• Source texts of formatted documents
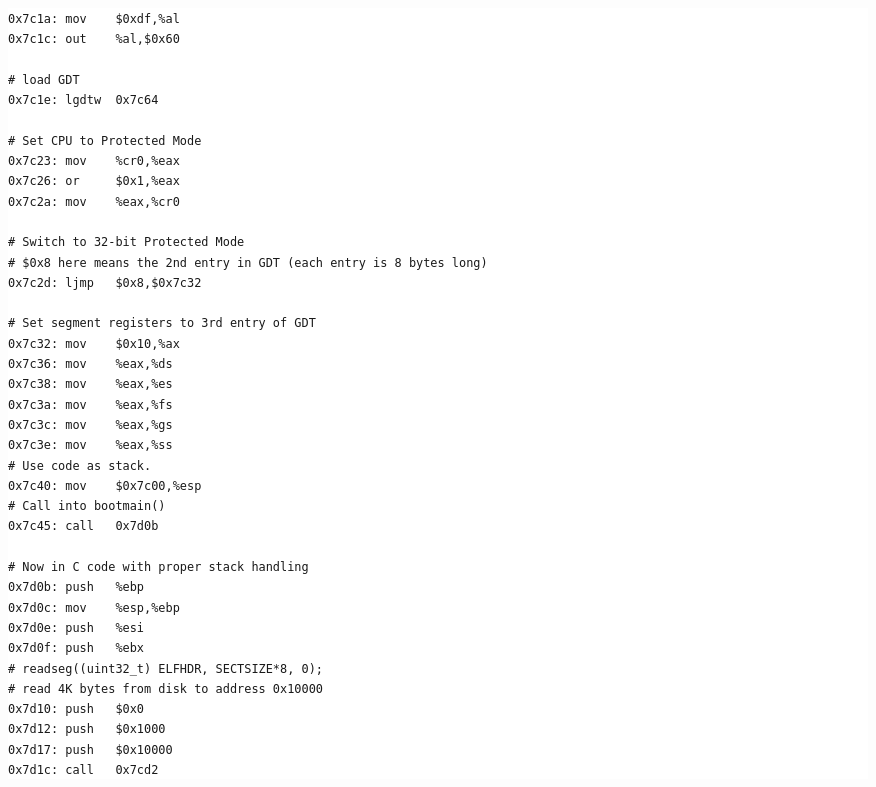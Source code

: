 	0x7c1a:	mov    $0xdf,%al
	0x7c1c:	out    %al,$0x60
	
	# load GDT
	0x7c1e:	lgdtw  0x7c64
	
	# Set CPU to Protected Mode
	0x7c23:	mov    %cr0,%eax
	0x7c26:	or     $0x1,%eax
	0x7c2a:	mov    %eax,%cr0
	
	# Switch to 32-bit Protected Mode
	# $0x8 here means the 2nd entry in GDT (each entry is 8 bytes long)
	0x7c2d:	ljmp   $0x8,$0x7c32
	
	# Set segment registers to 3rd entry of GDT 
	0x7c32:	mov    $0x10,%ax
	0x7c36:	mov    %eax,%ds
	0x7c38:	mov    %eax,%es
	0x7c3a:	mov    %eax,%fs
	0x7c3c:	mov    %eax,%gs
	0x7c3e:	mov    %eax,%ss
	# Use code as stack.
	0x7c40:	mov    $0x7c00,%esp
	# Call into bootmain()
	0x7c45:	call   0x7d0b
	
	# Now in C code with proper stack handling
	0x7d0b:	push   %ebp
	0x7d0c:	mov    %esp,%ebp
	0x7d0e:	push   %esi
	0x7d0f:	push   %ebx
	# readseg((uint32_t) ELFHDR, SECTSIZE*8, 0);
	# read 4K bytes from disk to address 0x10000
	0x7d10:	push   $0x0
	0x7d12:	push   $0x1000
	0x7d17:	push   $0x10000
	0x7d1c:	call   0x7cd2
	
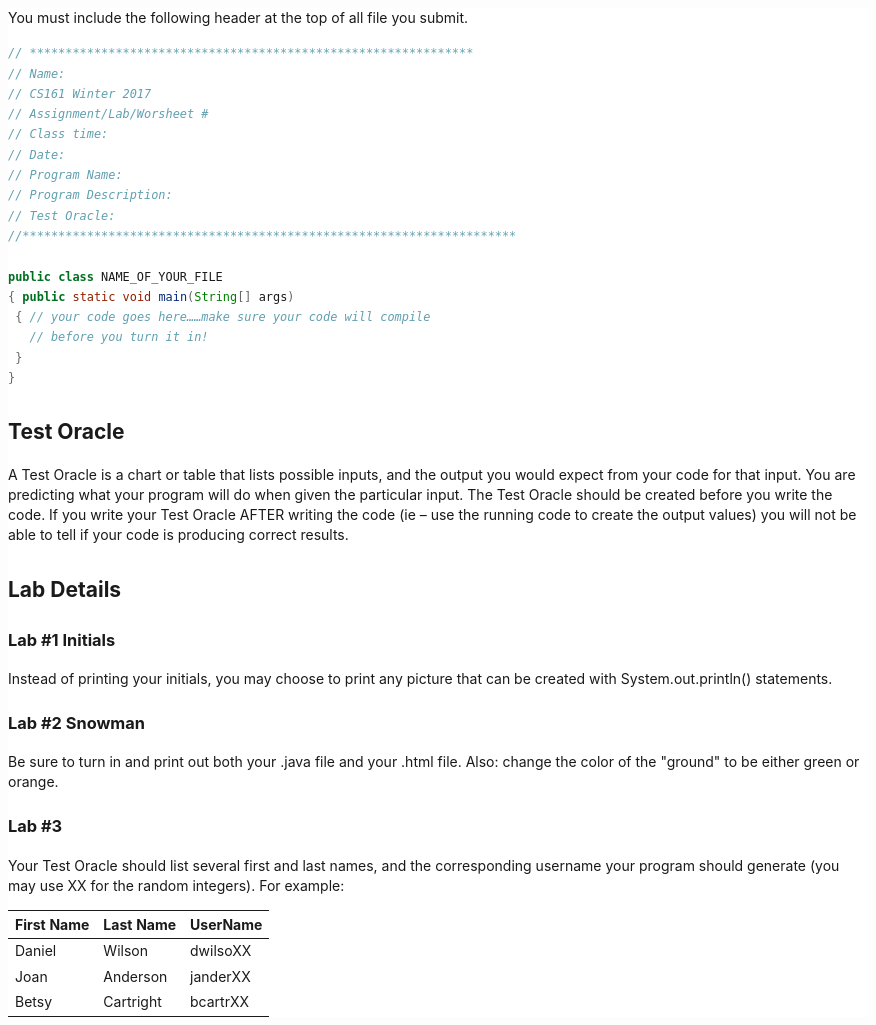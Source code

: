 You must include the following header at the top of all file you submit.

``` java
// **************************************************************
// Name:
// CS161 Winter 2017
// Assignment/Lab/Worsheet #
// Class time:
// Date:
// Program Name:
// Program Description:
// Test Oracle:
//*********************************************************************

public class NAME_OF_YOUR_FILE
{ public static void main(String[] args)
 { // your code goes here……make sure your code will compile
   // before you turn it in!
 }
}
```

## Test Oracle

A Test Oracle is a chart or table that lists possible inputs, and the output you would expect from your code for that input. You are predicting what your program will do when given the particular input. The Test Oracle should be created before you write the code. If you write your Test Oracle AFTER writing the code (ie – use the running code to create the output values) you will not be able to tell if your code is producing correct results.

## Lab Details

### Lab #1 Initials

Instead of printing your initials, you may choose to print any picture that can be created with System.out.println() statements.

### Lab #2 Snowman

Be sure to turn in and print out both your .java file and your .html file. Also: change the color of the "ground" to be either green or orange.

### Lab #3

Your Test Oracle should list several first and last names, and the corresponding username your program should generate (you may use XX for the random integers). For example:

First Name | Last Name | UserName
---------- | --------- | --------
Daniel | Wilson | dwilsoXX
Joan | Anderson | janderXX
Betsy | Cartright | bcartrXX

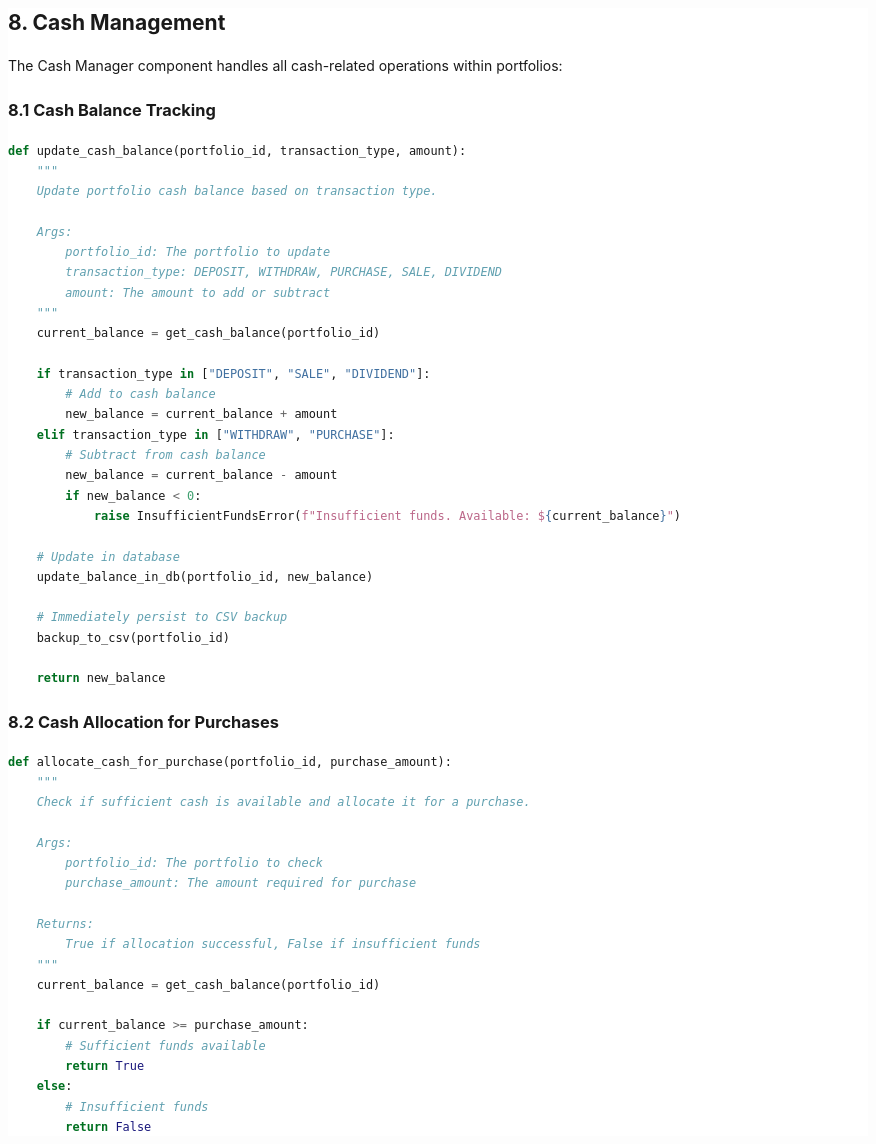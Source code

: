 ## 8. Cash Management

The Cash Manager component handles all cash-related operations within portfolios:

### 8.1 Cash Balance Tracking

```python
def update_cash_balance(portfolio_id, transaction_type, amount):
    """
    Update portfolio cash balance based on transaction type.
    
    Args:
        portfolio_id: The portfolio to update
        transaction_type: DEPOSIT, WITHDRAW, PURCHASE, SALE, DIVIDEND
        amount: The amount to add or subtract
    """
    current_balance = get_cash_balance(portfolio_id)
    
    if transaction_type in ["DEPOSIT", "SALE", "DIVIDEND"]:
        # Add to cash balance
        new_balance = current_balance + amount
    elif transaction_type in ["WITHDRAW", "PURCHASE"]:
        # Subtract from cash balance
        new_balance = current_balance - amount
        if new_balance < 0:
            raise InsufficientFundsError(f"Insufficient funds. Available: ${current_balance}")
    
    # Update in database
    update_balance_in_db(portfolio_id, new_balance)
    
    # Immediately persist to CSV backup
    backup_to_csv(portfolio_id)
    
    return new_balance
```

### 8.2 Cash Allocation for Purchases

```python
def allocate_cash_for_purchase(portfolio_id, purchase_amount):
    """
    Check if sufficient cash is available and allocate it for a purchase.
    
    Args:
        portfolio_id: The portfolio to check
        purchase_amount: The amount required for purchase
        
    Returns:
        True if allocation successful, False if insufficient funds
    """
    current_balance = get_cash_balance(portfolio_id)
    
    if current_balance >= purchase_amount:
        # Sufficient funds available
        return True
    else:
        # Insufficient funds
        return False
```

• ACTIVITY
Retype every entry exactly, but keep the pictures out of your copy.

• ANSWER TO THIS TASK
Source code

: 	0x7c1a:	mov    $0xdf,%al
	0x7c1c:	out    %al,$0x60
	
	# load GDT
	0x7c1e:	lgdtw  0x7c64
	
	# Set CPU to Protected Mode
	0x7c23:	mov    %cr0,%eax
	0x7c26:	or     $0x1,%eax
	0x7c2a:	mov    %eax,%cr0
	
	# Switch to 32-bit Protected Mode
	# $0x8 here means the 2nd entry in GDT (each entry is 8 bytes long)
	0x7c2d:	ljmp   $0x8,$0x7c32
	
	# Set segment registers to 3rd entry of GDT 
	0x7c32:	mov    $0x10,%ax
	0x7c36:	mov    %eax,%ds
	0x7c38:	mov    %eax,%es
	0x7c3a:	mov    %eax,%fs
	0x7c3c:	mov    %eax,%gs
	0x7c3e:	mov    %eax,%ss
	# Use code as stack.
	0x7c40:	mov    $0x7c00,%esp
	# Call into bootmain()
	0x7c45:	call   0x7d0b
	
	# Now in C code with proper stack handling
	0x7d0b:	push   %ebp
	0x7d0c:	mov    %esp,%ebp
	0x7d0e:	push   %esi
	0x7d0f:	push   %ebx
	# readseg((uint32_t) ELFHDR, SECTSIZE*8, 0);
	# read 4K bytes from disk to address 0x10000
	0x7d10:	push   $0x0
	0x7d12:	push   $0x1000
	0x7d17:	push   $0x10000
	0x7d1c:	call   0x7cd2
	
Source code

: You must include the following header at the top of all file you submit.

``` java
// **************************************************************
// Name:
// CS161 Winter 2017
// Assignment/Lab/Worsheet #
// Class time:
// Date:
// Program Name:
// Program Description:
// Test Oracle:
//*********************************************************************

public class NAME_OF_YOUR_FILE
{ public static void main(String[] args)
 { // your code goes here……make sure your code will compile
   // before you turn it in!
 }
}
```

## Test Oracle

A Test Oracle is a chart or table that lists possible inputs, and the output you would expect from your code for that input. You are predicting what your program will do when given the particular input. The Test Oracle should be created before you write the code. If you write your Test Oracle AFTER writing the code (ie – use the running code to create the output values) you will not be able to tell if your code is producing correct results.

## Lab Details

### Lab #1 Initials

Instead of printing your initials, you may choose to print any picture that can be created with System.out.println() statements.

### Lab #2 Snowman

Be sure to turn in and print out both your .java file and your .html file. Also: change the color of the "ground" to be either green or orange.

### Lab #3

Your Test Oracle should list several first and last names, and the corresponding username your program should generate (you may use XX for the random integers). For example:

First Name | Last Name | UserName
---------- | --------- | --------
Daniel | Wilson | dwilsoXX
Joan | Anderson | janderXX
Betsy | Cartright | bcartrXX

Source code

: ## 8. Cash Management

The Cash Manager component handles all cash-related operations within portfolios:

### 8.1 Cash Balance Tracking

```python
def update_cash_balance(portfolio_id, transaction_type, amount):
    """
    Update portfolio cash balance based on transaction type.
    
    Args:
        portfolio_id: The portfolio to update
        transaction_type: DEPOSIT, WITHDRAW, PURCHASE, SALE, DIVIDEND
        amount: The amount to add or subtract
    """
    current_balance = get_cash_balance(portfolio_id)
    
    if transaction_type in ["DEPOSIT", "SALE", "DIVIDEND"]:
        # Add to cash balance
        new_balance = current_balance + amount
    elif transaction_type in ["WITHDRAW", "PURCHASE"]:
        # Subtract from cash balance
        new_balance = current_balance - amount
        if new_balance < 0:
            raise InsufficientFundsError(f"Insufficient funds. Available: ${current_balance}")
    
    # Update in database
    update_balance_in_db(portfolio_id, new_balance)
    
    # Immediately persist to CSV backup
    backup_to_csv(portfolio_id)
    
    return new_balance
```

### 8.2 Cash Allocation for Purchases

```python
def allocate_cash_for_purchase(portfolio_id, purchase_amount):
    """
    Check if sufficient cash is available and allocate it for a purchase.
    
    Args:
        portfolio_id: The portfolio to check
        purchase_amount: The amount required for purchase
        
    Returns:
        True if allocation successful, False if insufficient funds
    """
    current_balance = get_cash_balance(portfolio_id)
    
    if current_balance >= purchase_amount:
        # Sufficient funds available
        return True
    else:
        # Insufficient funds
        return False
```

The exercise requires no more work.